Simon Taylor: Human | Melbourne comedy festival review by Steve Bennett

Simon Taylor: Human

Note: This review is from 2016

Melbourne comedy festival review by Steve Bennett

Crowd-pleaser is the best way to describe Simon Taylor, a comic with an energetic delivery but material that errs on the side of caution, sometimes even old hat – before he relaxes into a longer first-hand anecdote which demonstrates some nifty storytelling skills.

At the very start, though, some things grate, especially his ironic/not ironic swagger that’s dangerously close to real arrogance. He complains about his lack of audience – despite the 100-seat room being a perfectly respectable two-thirds full, yet there are much better comedians with much smaller crowds across this festival. And the mid-level magic trick given the hard sell added to the smug tone.

Such preamble dispensed with, the first half of Human seems very much like a near bulletproof club set. There’s often not much to it: doing regional accents, playing off cities against rural towns, noticing Aussies’ tendency to shorten their country to ’Stralia while lengthening names to Steveo, mimicking an asthmatic car starting up… These are dependable comic staples all, but he transports them with a slick, upbeat performance that delivers the laughs.

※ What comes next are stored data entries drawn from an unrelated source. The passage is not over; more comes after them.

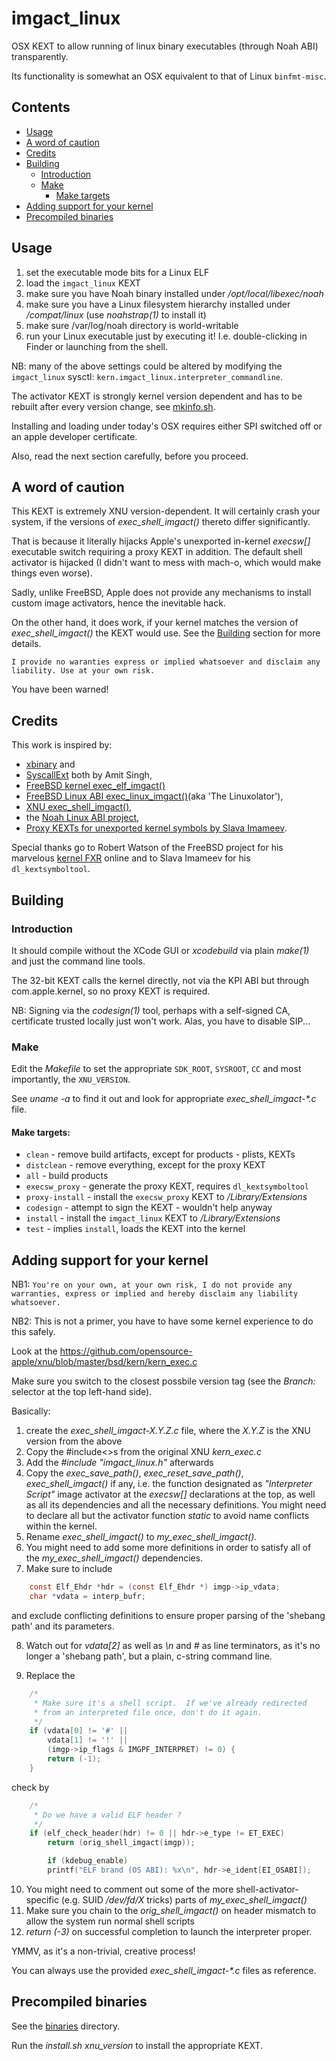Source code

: # imgact_linux

OSX KEXT to allow running of linux binary executables (through Noah ABI)
transparently.

Its functionality is somewhat an OSX equivalent to that of Linux `binfmt-misc`.

## Contents
* [Usage](#usage)
* [A word of caution](#a_word_of_cation)
* [Credits](#credits)
* [Building](#building)
  * [Introduction](#introduction)
  * [Make](#make)
    * [Make targets](#make_targets)
* [Adding support for your kernel](#adding_support_for_your_kernel)
* [Precompiled binaries](#precompiled_binaries)

## Usage
1. set the executable mode bits for a Linux ELF
2. load the `imgact_linux` KEXT
3. make sure you have Noah binary installed under _/opt/local/libexec/noah_
4. make sure you have a Linux filesystem hierarchy installed under 
_/compat/linux_ (use _noahstrap(1)_ to install it)
5. make sure /var/log/noah directory is world-writable
6. run your Linux executable just by executing it! I.e. double-clicking
in Finder or launching from the shell.

NB: many of the above settings could be altered by modifying the
`imgact_linux` sysctl: `kern.imgact_linux.interpreter_commandline`.

The activator KEXT is strongly kernel version dependent and has to be rebuilt
after every version change, see [mkinfo.sh](mkinfo.sh).

Installing and loading under today's OSX requires either SPI switched off or
an apple developer certificate.

Also, read the next section carefully, before you proceed.

## A word of caution
This KEXT is extremely XNU version-dependent. It will certainly crash your
system, if the versions of _exec_shell_imgact()_ thereto differ significantly.

That is because it literally hijacks Apple's unexported in-kernel _execsw[]_
executable switch requiring a proxy KEXT in addition.
The default shell activator is hijacked (I didn't want to mess with mach-o,
which would make things even worse).

Sadly, unlike FreeBSD, Apple does  not provide any mechanisms to install custom
image activators, hence the inevitable hack.

On the other hand, it does work, if your kernel matches the version of
_exec_shell_imgact()_ the KEXT would use. See the [Building](#building)
section for more details.

`I provide no waranties express or implied whatsoever and disclaim any
liability. Use at your own risk.`

You have been warned!

## Credits
This work is inspired by:
* [xbinary](http://osxbook.com/software/xbinary) and
* [SyscallExt](http://osxbook.com/book/bonus/ancient/syscall) both by Amit Singh, 
* [FreeBSD kernel exec_elf_imgact()](http://fxr.watson.org/fxr/source/kern/imgact_elf.c?v=FREEBSD4#L466)
* [FreeBSD Linux ABI exec_linux_imgact()](http://fxr.watson.org/fxr/source/i386/linux/imgact_linux.c?v=FREEBSD4)(aka 'The Linuxolator'),
* [XNU exec_shell_imgact()](http://fxr.watson.org/fxr/source/bsd/kern/kern_exec.c?v=xnu-1228#L416),
* the [Noah Linux ABI project](https://github.com/linux-noah/noah),
* [Proxy KEXTs for unexported kernel symbols by Slava Imameev](https://github.com/slavaim/dl_kextsymboltool).

Special thanks go to Robert Watson of the FreeBSD project for his marvelous 
[kernel FXR](http://fxr.watson.org/fxr) online and to Slava Imameev for his `dl_kextsymboltool`.

## Building
### Introduction
It should compile without the XCode GUI or _xcodebuild_ via plain _make(1)_
and just the command line tools.

The 32-bit KEXT calls the kernel directly, not via the KPI ABI but through
com.apple.kernel, so no proxy KEXT is required.

NB: Signing via the _codesign(1)_ tool, perhaps with a self-signed CA,
certificate trusted locally just won't work. Alas, you have to disable SIP...

### Make
Edit the _Makefile_ to set the appropriate `SDK_ROOT`, `SYSROOT`, `CC` and most
importantly, the `XNU_VERSION`.

See _uname -a_ to find it out and look for appropriate 
_exec_shell_imgact-*.c_ file.

#### Make targets:
* `clean` - remove build artifacts, except for products - plists, KEXTs 
* `distclean` - remove everything, except for the proxy KEXT
* `all` - build products
* `execsw_proxy` - generate the proxy KEXT, requires `dl_kextsymboltool`
* `proxy-install` - install the `execsw_proxy` KEXT to _/Library/Extensions_
* `codesign` - attempt to sign the KEXT - wouldn't help anyway
* `install` - install the `imgact_linux` KEXT to _/Library/Extensions_ 
* `test` - implies `install`, loads the KEXT into the kernel 

## Adding support for your kernel

NB1: `You're on your own, at your own risk, I do not provide any warranties,
express or implied and hereby disclaim any liability whatsoever.`

NB2: This is not a primer, you have to have some kernel experience to do this
safely.

Look at the
https://github.com/opensource-apple/xnu/blob/master/bsd/kern/kern_exec.c

Make sure you switch to the closest possbile version tag (see the _Branch:_
selector at the top left-hand side).

Basically:
1. create the _exec_shell_imgact-X.Y.Z.c_ file, where the _X.Y.Z_ is the XNU
version from the above
2. Copy the #include<>s from the original XNU _kern_exec.c_
3. Add the _#include "imgact_linux.h"_ afterwards
4. Copy the _exec_save_path()_, _exec_reset_save_path()_, _exec_shell_imgact()_
if any, i.e. the function designated as _"Interpreter Script"_ image activator
at the _execsw[]_ declarations at the top, as well as all its dependencies and
all the necessary definitions. You might need to declare all but the activator
function _static_ to avoid name conflicts within the kernel.
5. Rename _exec_shell_imgact()_ to _my_exec_shell_imgact()_.
6. You might need to add some more definitions in order to satisfy all of 
the _my_exec_shell_imgact()_ dependencies.
7. Make sure to include
``` c
	const Elf_Ehdr *hdr = (const Elf_Ehdr *) imgp->ip_vdata;
	char *vdata = interp_bufr;
```
and exclude conflicting definitions to ensure proper parsing of the
'shebang path' and its parameters.

8. Watch out for _vdata[2]_ as well as _\n_ and _#_  as line terminators, as
it's no longer a 'shebang path', but a plain, c-string command line.

9. Replace the
``` c
	/*
	 * Make sure it's a shell script.  If we've already redirected
	 * from an interpreted file once, don't do it again.
	 */
	if (vdata[0] != '#' ||
	    vdata[1] != '!' ||
	    (imgp->ip_flags & IMGPF_INTERPRET) != 0) {
		return (-1);
	}
```
check by
``` c
	/*
	 * Do we have a valid ELF header ?
	 */
	if (elf_check_header(hdr) != 0 || hdr->e_type != ET_EXEC)
		return (orig_shell_imgact(imgp));

        if (kdebug_enable)
	    printf("ELF brand (OS ABI): %x\n", hdr->e_ident[EI_OSABI]);
```
10. You might need to comment out some of the more shell-activator-specific
(e.g. SUID _/dev/fd/X_ tricks) parts of _my_exec_shell_imgact()_
11. Make sure you chain to the _orig_shell_imgact()_ on header mismatch to
allow the system run normal shell scripts
12. _return (-3)_ on successful completion to launch the interpreter proper.

YMMV, as it's a non-trivial, creative process!

You can always use the provided _exec_shell_imgact-*.c_ files as reference.

## Precompiled binaries
See the [binaries](binaries) directory.

Run the _install.sh xnu_version_ to install the appropriate KEXT.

Typical is a chunk when he describes his rave dancing as ‘big box, small box’ as if he’d invented the term. But that’s what *everyone* called it at the time (or rather ‘little fish, big fish, cardboard box’), and his audience look old enough to know that. But his exaggerated comic reconstruction of the moves easily entertains.

A Disney song corrupted to cover Alpha Males – and him not being one – bridges the show into its more satisfying second half, when he tells of a strange overnight stopover in one of those aforementioned country towns. Here many of the stereotypes he set up in the first half are more subtly deployed in a hipster-out-of-water tale of a nightclub brawler and possible one-night stand. The writing’s vivid and he displays a vulnerability not obvious from his earlier, showman demeanour.

Taylor seems to be straddling the line between easy mainstream laughs and a more artistic festival approach, unsure where to jump – not that the audience he had eating out of his hand would care about such things.